> **What you have to do**: Below this line is a set of entries; quote exactly the lines from the line that contains "- DID are available" to the line that contains "- DID can byanonymized, and", both lines included.

> **Material for the task**:

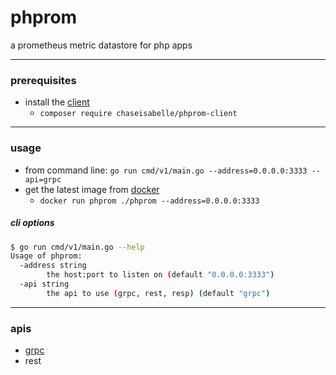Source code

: # phprom
a prometheus metric datastore for php apps

---
### prerequisites
- install the [client](https://github.com/chaseisabelle/phprom-client)
    - `composer require chaseisabelle/phprom-client`

---
### usage
- from command line: `go run cmd/v1/main.go --address=0.0.0.0:3333 --api=grpc`
- get the latest image from [docker](https://hub.docker.com/repository/docker/chaseisabelle/phprom)
    - `docker run phprom ./phprom --address=0.0.0.0:3333`

##### cli options
```bash
$ go run cmd/v1/main.go --help
Usage of phprom:
  -address string
    	the host:port to listen on (default "0.0.0.0:3333")
  -api string
    	the api to use (grpc, rest, resp) (default "grpc")
```

---
### apis
- [grpc](https://grpc.io/)
- rest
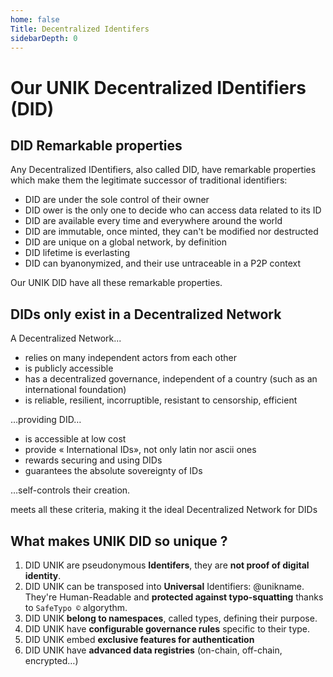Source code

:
 ```yaml
---
home: false
Title: Decentralized Identifers
sidebarDepth: 0
---
```


# Our UNIK Decentralized IDentifiers (DID)

## DID Remarkable properties

Any Decentralized IDentifiers, also called DID, have remarkable properties which make them the legitimate successor of traditional identifiers:

- DID are under the sole control of their owner
- DID ower is the only one to decide who can access data related to its ID
- DID are available every time and everywhere around the world
- DID are immutable, once minted, they can't be modified nor destructed
- DID are unique on a global network, by definition
- DID lifetime is everlasting
- DID can byanonymized, and their use untraceable in a P2P context

Our UNIK DID have all these remarkable properties.

## DIDs only exist in a Decentralized Network

A Decentralized Network...
- relies on many independent actors from each other
- is publicly accessible
- has a decentralized governance, independent of a country (such as an international foundation)
- is reliable, resilient, incorruptible, resistant to censorship, efficient

…providing DID…
- is accessible at low cost
- provide « International IDs», not only latin nor ascii ones
- rewards securing and using DIDs
- guarantees the absolute sovereignty of IDs

…self-controls their creation.

<uns/> meets all these criteria, making it the ideal Decentralized Network for DIDs

## What makes UNIK DID so unique ?

1. DID UNIK are pseudonymous **Identifers**, they are **not proof of digital identity**. 
1. DID UNIK can be transposed into **Universal** Identifiers: @unikname. They're Human-Readable and **protected against typo-squatting** thanks to ``SafeTypo ©`` algorythm.
1. DID UNIK **belong to namespaces**, called types, defining their purpose.
1. DID UNIK have **configurable governance rules** specific to their type.
1. DID UNIK embed **exclusive features for authentication**
1. DID UNIK have **advanced data registries** (on-chain, off-chain, encrypted…)

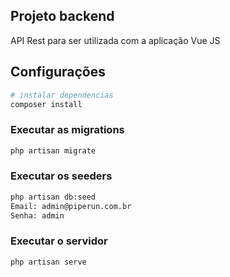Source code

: ## Projeto backend
API Rest para ser utilizada com a aplicação Vue JS

## Configurações

``` bash
# instalar dependencias
composer install
```

### Executar as migrations
``` bash
php artisan migrate
```

### Executar os seeders
``` bash
php artisan db:seed
Email: admin@piperun.com.br
Senha: admin
```

### Executar o servidor
``` bash
php artisan serve
```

> **Your response**:
- DID are available every time and everywhere around the world
- DID are immutable, once minted, they can't be modified nor destructed
- DID are unique on a global network, by definition
- DID lifetime is everlasting
- DID can byanonymized, and their use untraceable in a P2P context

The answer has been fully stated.